There are several methods that you can apply which offer different insights into the probable biological truth, all with their own pros and cons. Possibly the most trusted method is Sanger sequencing of regions surrounding putative variants. However, it is also the least scalable as it would be prohibitively costly and time-consuming to apply to an entire callset. Typically, Sanger sequencing is only applied to validate candidate variants that are judged highly likely. Another popular method is to evaluate concordance against results obtained from a genotyping chip run on the same samples. This is much more scalable, and conveniently also doubles as a quality control method to detect sample swaps. Although it only covers the subset of known variants that the chip was designed for, this method can give you a pretty good indication of both sensitivity (ability to detect true variants) and specificity (not calling variants where there are none). This is something we do systematically for all samples in the Broad’s production pipelines.

The third method, presented here, is to evaluate how your variant callset stacks up against another variant callset (typically derived from other samples) that is considered to be a truth set (sometimes referred to as a gold standard -- these terms are very close and often used interchangeably). The general idea is that key properties of your callset (metrics discussed later in the text) should roughly match those of the truth set. This method is not meant to render any judgments about the veracity of individual variant calls; instead, it aims to estimate the overall quality of your callset and detect any red flags that might be indicative of error.

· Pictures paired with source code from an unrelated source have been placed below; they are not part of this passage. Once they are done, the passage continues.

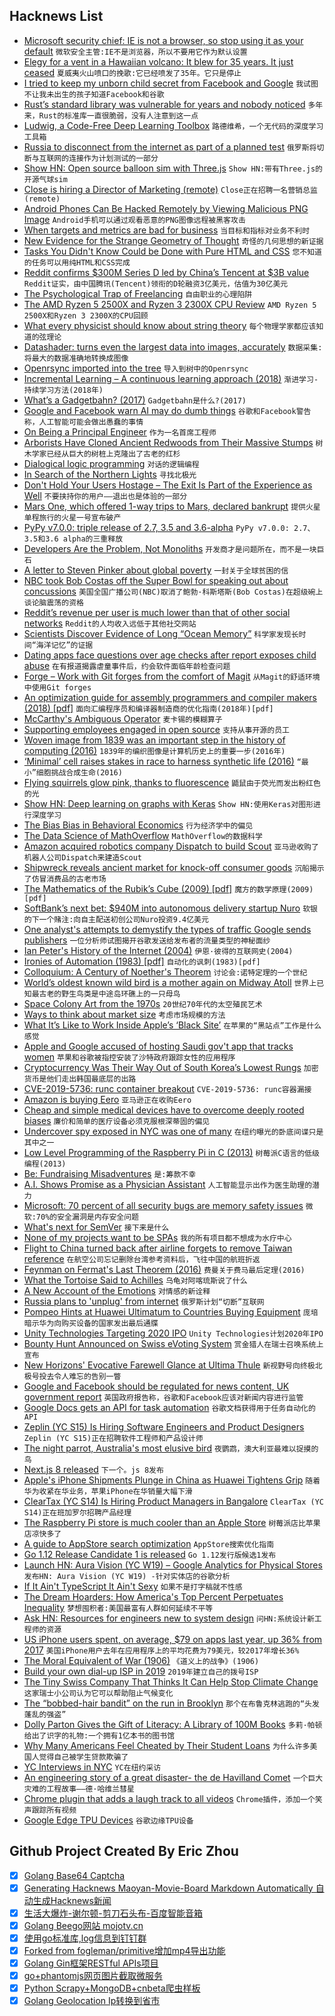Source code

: ## Hacknews List


- [Microsoft security chief: IE is not a browser, so stop using it as your default](https://www.zdnet.com/article/microsoft-security-chief-ie-is-not-a-browser-so-stop-using-it-as-your-default/)  `微软安全主管:IE不是浏览器，所以不要用它作为默认设置`
- [Elegy for a vent in a Hawaiian volcano: It blew for 35 years. It just ceased](https://www.washingtonpost.com/outlook/a-prolific-vent-in-a-hawaii-volcano-blew-for-35-years-it-has-just-stopped/2019/02/08/d4e7e6be-2aec-11e9-b011-d8500644dc98_story.html)  `夏威夷火山喷口的挽歌:它已经喷发了35年。它只是停止`
- [I tried to keep my unborn child secret from Facebook and Google](https://www.wired.co.uk/article/the-internet-hates-secrets)  `我试图不让我未出生的孩子知道Facebook和谷歌`
- [Rust’s standard library was vulnerable for years and nobody noticed](https://medium.com/@shnatsel/how-rusts-standard-library-was-vulnerable-for-years-and-nobody-noticed-aebf0503c3d6)  `多年来，Rust的标准库一直很脆弱，没有人注意到这一点`
- [Ludwig, a Code-Free Deep Learning Toolbox](https://eng.uber.com/introducing-ludwig/)  `路德维希，一个无代码的深度学习工具箱`
- [Russia to disconnect from the internet as part of a planned test](https://www.zdnet.com/article/russia-to-disconnect-from-the-internet-as-part-of-a-planned-test/)  `俄罗斯将切断与互联网的连接作为计划测试的一部分`
- [Show HN: Open source balloon sim with Three.js](https://alexanderperrin.com.au/triangles/ballooning/)  `Show HN:带有Three.js的开源气球sim`
- [Close is hiring a Director of Marketing (remote)](https://jobs.lever.co/close.io/26a9072c-4ede-42b5-b2a6-43ac6742ccde?lever-origin=applied&amp;lever-source%5B%5D=HN)  `Close正在招聘一名营销总监(remote)`
- [Android Phones Can Be Hacked Remotely by Viewing Malicious PNG Image](https://source.android.com/security/bulletin/2019-02-01.html)  `Android手机可以通过观看恶意的PNG图像远程被黑客攻击`
- [When targets and metrics are bad for business](https://thehustle.co/Goodharts-Law)  `当目标和指标对业务不利时`
- [New Evidence for the Strange Geometry of Thought](http://nautil.us/blog/new-evidence-for-the-geometry-of-thought)  `奇怪的几何思想的新证据`
- [Tasks You Didn&#39;t Know Could be Done with Pure HTML and CSS](https://www.256kilobytes.com/content/show/4399/get-these-dependencies-off-my-lawn-5-tasks-you-didnt-know-could-be-done-with-pure-html-and-css)  `您不知道的任务可以用纯HTML和CSS完成`
- [Reddit confirms $300M Series D led by China’s Tencent at $3B value](https://techcrunch.com/2019/02/11/reddit-300-million/)  `Reddit证实，由中国腾讯(Tencent)领衔的D轮融资3亿美元，估值为30亿美元`
- [The Psychological Trap of Freelancing](https://www.thecut.com/2019/02/why-freelancing-creates-anxiety-about-money.html)  `自由职业的心理陷阱`
- [The AMD Ryzen 5 2500X and Ryzen 3 2300X CPU Review](https://www.anandtech.com/show/13945/the-amd-ryzen-5-2500x-and-ryzen-3-2300x-cpu-review)  `AMD Ryzen 5 2500X和Ryzen 3 2300X的CPU回顾`
- [What every physicist should know about string theory](https://physicstoday.scitation.org/doi/10.1063/PT.3.2980?journalCode=pto)  `每个物理学家都应该知道的弦理论`
- [Datashader: turns even the largest data into images, accurately](http://datashader.org/)  `数据采集:将最大的数据准确地转换成图像`
- [Openrsync imported into the tree](https://undeadly.org/cgi?action=article;sid=20190211081518)  `导入到树中的Openrsync`
- [Incremental Learning – A continuous learning approach (2018)](https://kishorepv.github.io/The-value-of-Incremental_learning/)  `渐进学习-持续学习方法(2018年)`
- [What’s a Gadgetbahn? (2017)](http://www.cat-bus.com/2017/12/gadgetbahn/)  `Gadgetbahn是什么?(2017)`
- [Google and Facebook warn AI may do dumb things](https://www.wired.com/story/google-microsoft-warn-ai-may-do-dumb-things/)  `谷歌和Facebook警告称，人工智能可能会做出愚蠢的事情`
- [On Being a Principal Engineer](https://blog.dbsmasher.com/2019/01/28/on-being-a-principal-engineer.html)  `作为一名首席工程师`
- [Arborists Have Cloned Ancient Redwoods from Their Massive Stumps](https://e360.yale.edu/digest/arborists-have-cloned-ancient-redwoods-from-their-massive-stumps)  `树木学家已经从巨大的树桩上克隆出了古老的红杉`
- [Dialogical logic programming](http://boxbase.org/entries/2019/feb/11/dialogical-logic-programming/)  `对话的逻辑编程`
- [In Search of the Northern Lights](https://www.nytimes.com/2019/02/11/travel/northern-lights-tourism-in-sweden.html)  `寻找北极光`
- [Don&#39;t Hold Your Users Hostage – The Exit Is Part of the Experience as Well](https://chagency.co.uk/blog/increasing-user-retention/dont-take-your-customers-hostages-facilitate-their-exit/)  `不要挟持你的用户——退出也是体验的一部分`
- [Mars One, which offered 1-way trips to Mars, declared bankrupt](https://www.cbc.ca/news/technology/mars-one-bankrupt-1.5014522)  `提供火星单程旅行的火星一号宣布破产`
- [PyPy v7.0.0: triple release of 2.7, 3.5 and 3.6-alpha](https://morepypy.blogspot.com/2019/02/pypy-v700-triple-release-of-27-35-and.html)  `PyPy v7.0.0: 2.7、3.5和3.6 alpha的三重释放`
- [Developers Are the Problem, Not Monoliths](https://codeboje.de/developers-problem-not-monoliths/)  `开发商才是问题所在，而不是一块巨石`
- [A letter to Steven Pinker about global poverty](https://www.jasonhickel.org/blog/2019/2/3/pinker-and-global-poverty)  `一封关于全球贫困的信`
- [NBC took Bob Costas off the Super Bowl for speaking out about concussions](http://www.espn.com/espn/otl/story/_/id/25914913/inside-story-how-legendary-nfl-broadcaster-bob-costas-ended-excised-football-nbc-espn)  `美国全国广播公司(NBC)取消了鲍勃·科斯塔斯(Bob Costas)在超级碗上谈论脑震荡的资格`
- [Reddit’s revenue per user is much lower than that of other social networks](https://www.cnbc.com/2019/02/11/reddit-users-are-the-least-valuable-of-any-social-network.html)  `Reddit的人均收入远低于其他社交网站`
- [Scientists Discover Evidence of Long “Ocean Memory”](https://eos.org/articles/scientists-discover-evidence-of-long-ocean-memory)  `科学家发现长时间“海洋记忆”的证据`
- [Dating apps face questions over age checks after report exposes child abuse](https://techcrunch.com/2019/02/11/dating-apps-face-questions-over-age-checks-after-report-exposes-child-abuse/)  `在有报道揭露虐童事件后，约会软件面临年龄检查问题`
- [Forge – Work with Git forges from the comfort of Magit](https://github.com/magit/forge/)  `从Magit的舒适环境中使用Git forges`
- [An optimization guide for assembly programmers and compiler makers (2018) [pdf]](https://www.agner.org/optimize/microarchitecture.pdf)  `面向汇编程序员和编译器制造商的优化指南(2018年)[pdf]`
- [McCarthy&#39;s Ambiguous Operator](http://www.randomhacks.net/2005/10/11/amb-operator/)  `麦卡锡的模糊算子`
- [Supporting employees engaged in open source](https://opensource.zalando.com/blog/2019/02/Open-Source-Harassment-Policy/)  `支持从事开源的员工`
- [Woven image from 1839 was an important step in the history of computing (2016)](http://www.historyofinformation.com/detail.php?entryid=2245)  `1839年的编织图像是计算机历史上的重要一步(2016年)`
- [‘Minimal’ cell raises stakes in race to harness synthetic life (2016)](https://www.nature.com/news/minimal-cell-raises-stakes-in-race-to-harness-synthetic-life-1.19633)  `“最小”细胞挑战合成生命(2016)`
- [Flying squirrels glow pink, thanks to fluorescence](https://www.nationalgeographic.com/animals/2019/01/flying-squirrels-fluorescent-secretly-glow-pink/)  `鼯鼠由于荧光而发出粉红色的光`
- [Show HN: Deep learning on graphs with Keras](https://github.com/danielegrattarola/spektral)  `Show HN:使用Keras对图形进行深度学习`
- [The Bias Bias in Behavioral Economics](https://www.nowpublishers.com/article/Details/RBE-0092)  `行为经济学中的偏见`
- [The Data Science of MathOverflow](https://blog.wolfram.com/2019/02/01/the-data-science-of-mathoverflow/)  `MathOverflow的数据科学`
- [Amazon acquired robotics company Dispatch to build Scout](https://techcrunch.com/2019/02/07/meet-the-tiny-startup-that-helped-build-amazons-scout-robot/)  `亚马逊收购了机器人公司Dispatch来建造Scout`
- [Shipwreck reveals ancient market for knock-off consumer goods](https://arstechnica.com/science/2019/02/shipwreck-reveals-ancient-market-for-knock-off-consumer-goods/)  `沉船揭示了仿冒消费品的古老市场`
- [The Mathematics of the Rubik’s Cube (2009) [pdf]](https://web.mit.edu/sp.268/www/rubik.pdf)  `魔方的数学原理(2009)[pdf]`
- [SoftBank’s next bet: $940M into autonomous delivery startup Nuro](https://techcrunch.com/2019/02/11/softbanks-next-bet-940m-into-autonomous-delivery-startup-nuro/)  `软银的下一个赌注:向自主配送初创公司Nuro投资9.4亿美元`
- [One analyst&#39;s attempts to demystify the types of traffic Google sends publishers](https://blog.parse.ly/post/7689/analyst-demystify-traffic-google-sends-publishers/)  `一位分析师试图揭开谷歌发送给发布者的流量类型的神秘面纱`
- [Ian Peter&#39;s History of the Internet (2004)](https://www.nethistory.info/History%20of%20the%20Internet/index.html)  `伊恩·彼得的互联网史(2004)`
- [Ironies of Automation (1983) [pdf]](https://www.ise.ncsu.edu/wp-content/uploads/2017/02/Bainbridge_1983_Automatica.pdf)  `自动化的讽刺(1983)[pdf]`
- [Colloquium: A Century of Noether&#39;s Theorem](https://arxiv.org/abs/1902.01989)  `讨论会:诺特定理的一个世纪`
- [World’s oldest known wild bird is a mother again on Midway Atoll](https://www.staradvertiser.com/2019/02/11/hawaii-news/worlds-oldest-known-wild-bird-is-a-mother-again-on-midway-atoll-2/)  `世界上已知最古老的野生鸟类是中途岛环礁上的一只母鸟`
- [Space Colony Art from the 1970s](https://publicdomainreview.org/collections/space-colony-art-from-the-1970s/)  `20世纪70年代的太空殖民艺术`
- [Ways to think about market size](https://www.ben-evans.com/benedictevans/2015/2/28/market-size)  `考虑市场规模的方法`
- [What It’s Like to Work Inside Apple’s ‘Black Site’](https://www.bloomberg.com/news/features/2019-02-11/apple-black-site-gives-contractors-few-perks-little-security)  `在苹果的“黑站点”工作是什么感觉`
- [Apple and Google accused of hosting Saudi gov&#39;t app that tracks women](https://www.businessinsider.com/apple-google-criticised-for-saudi-government-app-activists-say-fuel-discrimination-2019-2)  `苹果和谷歌被指控安装了沙特政府跟踪女性的应用程序`
- [Cryptocurrency Was Their Way Out of South Korea’s Lowest Rungs](https://www.nytimes.com/2019/02/10/business/south-korea-bitcoin-cryptocurrencies.html)  `加密货币是他们走出韩国最底层的出路`
- [CVE-2019-5736: runc container breakout](https://seclists.org/oss-sec/2019/q1/119)  `CVE-2019-5736: runc容器漏接`
- [Amazon is buying Eero](https://techcrunch.com/2019/02/11/amazon-is-buying-home-mesh-router-startup-eero/)  `亚马逊正在收购Eero`
- [Cheap and simple medical devices have to overcome deeply rooted biases](https://www.newyorker.com/science/elements/reverse-innovation-could-save-lives-why-isnt-western-medicine-embracing-it)  `廉价和简单的医疗设备必须克服根深蒂固的偏见`
- [Undercover spy exposed in NYC was one of many](https://apnews.com/a1d1af4256c04cc5a36347667e966a14)  `在纽约曝光的卧底间谍只是其中之一`
- [Low Level Programming of the Raspberry Pi in C (2013)](http://www.pieter-jan.com/node/15)  `树莓派C语言的低级编程(2013)`
- [Be: Fundraising Misadventures](https://mondaynote.com/50-years-in-tech-part-16-be-fundraising-misadventures-23c566b82085)  `是:筹款不幸`
- [A.I. Shows Promise as a Physician Assistant](https://www.nytimes.com/2019/02/11/health/artificial-intelligence-medical-diagnosis.html)  `人工智能显示出作为医生助理的潜力`
- [Microsoft: 70 percent of all security bugs are memory safety issues](https://www.zdnet.com/article/microsoft-70-percent-of-all-security-bugs-are-memory-safety-issues/)  `微软:70%的安全漏洞是内存安全问题`
- [What&#39;s next for SemVer](https://words.steveklabnik.com/what-s-next-for-semver)  `接下来是什么`
- [None of my projects want to be SPAs](https://whatisjasongoldstein.com/writing/help-none-of-my-projects-want-to-be-spas)  `我的所有项目都不想成为水疗中心`
- [Flight to China turned back after airline forgets to remove Taiwan reference](https://www.stuff.co.nz/business/110525974/air-nz-plane-forced-to-turn-around-after-airline-forgot-to-remove-reference-to-taiwan)  `在航空公司忘记删除台湾参考资料后，飞往中国的航班折返`
- [Feynman on Fermat&#39;s Last Theorem (2016)](http://www.lbatalha.com/blog/feynman-on-fermats-last-theorem)  `费曼关于费马最后定理(2016)`
- [What the Tortoise Said to Achilles](https://www.math.dartmouth.edu/~matc/Readers/HowManyAngels/Achilles.html)  `乌龟对阿喀琉斯说了什么`
- [A New Account of the Emotions](http://philosophyofbrains.com/2019/02/11/a-new-account-of-the-emotions.aspx)  `对情感的新诠释`
- [Russia plans to &#39;unplug&#39; from internet](https://www.bbc.com/news/technology-47198426)  `俄罗斯计划“切断”互联网`
- [Pompeo Hints at Huawei Ultimatum to Countries Buying Equipment](https://www.bloomberg.com/news/articles/2019-02-11/pompeo-hints-at-huawei-ultimatum-to-countries-buying-equipment)  `庞培暗示华为向购买设备的国家发出最后通牒`
- [Unity Technologies Targeting 2020 IPO](https://cheddar.com/media/unity-technologies-targeting-2020-ipo-sources)  `Unity Technologies计划2020年IPO`
- [Bounty Hunt Announced on Swiss eVoting System](https://onlinevote-pit.ch/details/)  `赏金猎人在瑞士召唤系统上宣布`
- [New Horizons&#39; Evocative Farewell Glance at Ultima Thule](https://phys.org/news/2019-02-horizons-evocative-farewell-glance-ultima.html)  `新视野号向终极北极号投去令人难忘的告别一瞥`
- [Google and Facebook should be regulated for news content, UK government report](https://www.cnbc.com/2019/02/12/google-facebook-apple-news-should-be-regulated-uk-government-report.html)  `英国政府报告称，谷歌和Facebook应该对新闻内容进行监管`
- [Google Docs gets an API for task automation](https://techcrunch.com/2019/02/11/google-docs-gets-an-api-for-task-automation/)  `谷歌文档获得用于任务自动化的API`
- [Zeplin (YC S15) Is Hiring Software Engineers and Product Designers](https://zeplin.io/careers)  `Zeplin (YC S15)正在招聘软件工程师和产品设计师`
- [The night parrot, Australia&#39;s most elusive bird](https://www.abc.net.au/news/2019-02-10/night-parrot-chase/10612496)  `夜鹦鹉，澳大利亚最难以捉摸的鸟`
- [Next.js 8 released](https://nextjs.org/blog/next-8)  `下一个。js 8发布`
- [Apple&#39;s iPhone Shipments Plunge in China as Huawei Tightens Grip](https://www.bloomberg.com/news/articles/2019-02-11/apple-s-iphone-shipments-plunge-in-china-as-huawei-tightens-grip)  `随着华为收紧在华业务，苹果iPhone在华销量大幅下滑`
- [ClearTax (YC S14) Is Hiring Product Managers in Bangalore](item?id=19142039)  `ClearTax (YC S14)正在班加罗尔招聘产品经理`
- [The Raspberry Pi store is much cooler than an Apple Store](https://techcrunch.com/2019/02/07/the-raspberry-pi-store-is-much-cooler-than-an-apple-store/)  `树莓派店比苹果店凉快多了`
- [A guide to AppStore search optimization](http://blog.rootshell.ir/2019/02/the-perfect-guide-to-appstore-search-optimization-aso/)  `AppStore搜索优化指南`
- [Go 1.12 Release Candidate 1 is released](https://groups.google.com/forum/#!msg/golang-announce/r0R2jijOjBo/Egi-Q4uWGQAJ)  `Go 1.12发行版候选1发布`
- [Launch HN: Aura Vision (YC W19) – Google Analytics for Physical Stores](item?id=19136734)  `发布HN: Aura Vision (YC W19) -针对实体店的谷歌分析`
- [If It Ain&#39;t TypeScript It Ain&#39;t Sexy](https://developer.okta.com/blog/2019/02/11/if-it-aint-typescript)  `如果不是打字稿就不性感`
- [The Dream Hoarders: How America&#39;s Top Percent Perpetuates Inequality](https://bostonreview.net/class-inequality-education-opportunity/richard-v-reeves-dream-hoarders-how-americas-top-20-percent)  `梦想囤积者:美国最富有人群如何延续不平等`
- [Ask HN: Resources for engineers new to system design](item?id=19133097)  `问HN:系统设计新工程师的资源`
- [US iPhone users spent, on average, $79 on apps last year, up 36% from 2017](https://techcrunch.com/2019/02/11/us-iphone-users-spent-79-last-year-up-36-from-2017/)  `美国iPhone用户去年在应用程序上的平均花费为79美元，较2017年增长36%`
- [The Moral Equivalent of War (1906)](https://www.uky.edu/~eushe2/Pajares/moral.html)  `《道义上的战争》(1906)`
- [Build your own dial-up ISP in 2019](https://dogemicrosystems.ca/wiki/Build_you_own_dial_up_ISP_in_2019)  `2019年建立自己的拨号ISP`
- [The Tiny Swiss Company That Thinks It Can Help Stop Climate Change](https://www.nytimes.com/2019/02/12/magazine/climeworks-business-climate-change.html)  `这家瑞士小公司认为它可以帮助阻止气候变化`
- [The “bobbed-hair bandit” on the run in Brooklyn](https://ephemeralnewyork.wordpress.com/2019/02/11/the-bobbed-hair-bandit-on-the-run-in-brooklyn/)  `那个在布鲁克林逃跑的“头发蓬乱的强盗”`
- [Dolly Parton Gives the Gift of Literacy: A Library of 100M Books](https://www.npr.org/sections/ed/2018/03/01/589912466/dolly-parton-gives-the-gift-of-literacy-a-library-of-100-million-books)  `多莉·帕顿给出了识字的礼物:一个拥有1亿本书的图书馆`
- [Why Many Americans Feel Cheated by Their Student Loans](https://www.buzzfeednews.com/article/annehelenpetersen/student-debt-college-public-service-loan-forgiveness)  `为什么许多美国人觉得自己被学生贷款欺骗了`
- [YC Interviews in NYC](https://blog.ycombinator.com/yc-interviews-in-nyc/)  `YC在纽约采访`
- [An engineering story of a great disaster- the de Havilland Comet](http://www.greatdisasters.co.uk/the-de-havilland-comet/)  `一个巨大灾难的工程故事——德·哈维兰彗星`
- [Chrome plugin that adds a laugh track to all videos](https://labs.earthpeople.se/2019/02/make-all-videos-fun-to-watch/)  `Chrome插件，添加一个笑声跟踪所有视频`
- [Google Edge TPU Devices](https://aiyprojects.withgoogle.com/edge-tpu)  `谷歌边缘TPU设备`

## Github Project Created By Eric Zhou

- [x] [Golang Base64 Captcha](https://github.com/mojocn/base64Captcha)
- [x] [Generating Hacknews Maoyan-Movie-Board Markdown Automatically 自动生成Hacknews新闻](https://github.com/dejavuzhou/md-genie)
- [x] [生活大爆炸-谢尔顿-剪刀石头布-百度智能音箱](https://github.com/mojocn/dueros-bang-game)
- [x] [Golang Beego网站 mojotv.cn](https://github.com/mojocn/www.mojotv.cn)
- [x] [使用go标准库,log信息到钉钉群](https://github.com/mojocn/dooger)
- [x] [Forked from fogleman/primitive增加mp4导出功能](https://github.com/mojocn/primitive)
- [x] [Golang Gin框架RESTful APIs项目](https://github.com/JJJJJJJerk/ezier-golang-web-api-framework)
- [x] [go+phantomjs网页图片截取微服务](https://github.com/mojocn/screen_shot)
- [x] [Python Scrapy+MongoDB+cnbeta爬虫样板](https://github.com/mojocn/scrapy_mongodb_boilerplate_cnbeta)
- [x] [Golang Geolocation Ip转换到省市](https://github.com/mojocn/ip2location)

Underlying assumptions and truthiness*: a note of caution

It should be immediately obvious that there are two important assumptions being made here: 1) that the content of the truth set has been validated somehow and is considered especially trustworthy; and 2) that your samples are expected to have similar genomic content as the population of samples that was used to produce the truth set. These assumptions are not always well-supported, depending on the truth set, your callset, and what they have (or don’t have) in common. You should always keep this in mind when choosing a truth set for your evaluation; it’s a jungle out there. Consider that if anyone can submit variants to a truth set’s database without a well-regulated validation process, and there is no process for removing variants if someone later finds they were wrong (I’m looking at you, dbSNP), you should be extra cautious in interpreting results.
*With apologies to Stephen Colbert.

Validation

So what constitutes validation? Well, the best validation is done with orthogonal methods, meaning that it is done with technology (wetware, hardware, software, etc.) that is not subject to the same error modes as the sequencing process. Calling variants with two callers that use similar algorithms? Great way to reinforce your biases. It won’t mean anything that both give the same results; they could both be making the same mistakes. On the wetlab side, Sanger and genotyping chips are great validation tools; the technology is pretty different, so they tend to make different mistakes. Therefore it means more if they agree or disagree with calls made from high-throughput sequencing.

Matching populations

Regarding the population genomics aspect: it’s complicated -- especially if we’re talking about humans (I am). There’s a lot of interesting literature on this topic; for now let’s just summarize by saying that some important variant calling metrics vary depending on ethnicity. So if you are studying a population with a very specific ethnic composition, you should try to find a truth set composed of individuals with a similar ethnic background, and adjust your expectations accordingly for some metrics.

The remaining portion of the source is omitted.